Java based hashmap

I am working on a web crawler (please do not suggest an existing one, this is not an option). I work as expected. My only problem is that I am currently using a kind of server / client model where the server crawls and processes the data and then is placed in a central place.

This location is an object created from a class that I wrote. Internally, the class supports a hash map defined as HashMap<String, HashMap<String, String>>

I store the data on the map by creating a url key (I keep it unique), and the hasmap value stores the corresponding data fields for this URL, such as name, value, etc.

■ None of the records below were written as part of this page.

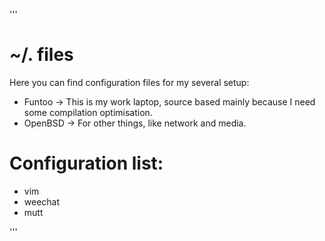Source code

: '''

# ~/. files 
Here you can find configuration files for my several setup:
* Funtoo -> This is my work laptop, source based mainly because I need some compilation optimisation.
* OpenBSD -> For other things, like network and media.

# Configuration list:
- vim
- weechat
- mutt

'''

I sometimes serialize internal used objects, but the spider is multithreaded, and as soon as I say that 5 threads scanning memory requirements grow exponentially.

So far, performance has been excellent with hashmap, traversing 15K URLs in 2.r minutes with 30 second CPU time, so I really don't need to point in the direction of the existing spider, as most forum users have suggested.

Can anyone suggest a quick drive solution that is likely to support reading and writing at the same time? The data structure does not have to be the same, you just need to be able to store the associated meta tag values ​​together, etc.

early

+4
source share
5 answers

I suggest using EhCache , although what you are building is not really a cache. EhCache allows you to configure the cache instance so that it overflows in the disk storage, while retaining the most recent elements in memory. It can also be set to persistent disk, i.e. Data is uploaded to disk upon shutdown and read into memory at startup. Besides all this, it is based on a key value, so it already fits your model. It supports concurrent access, and since disk storage is managed as a separate stream, you do not need to worry about concurrency disk access.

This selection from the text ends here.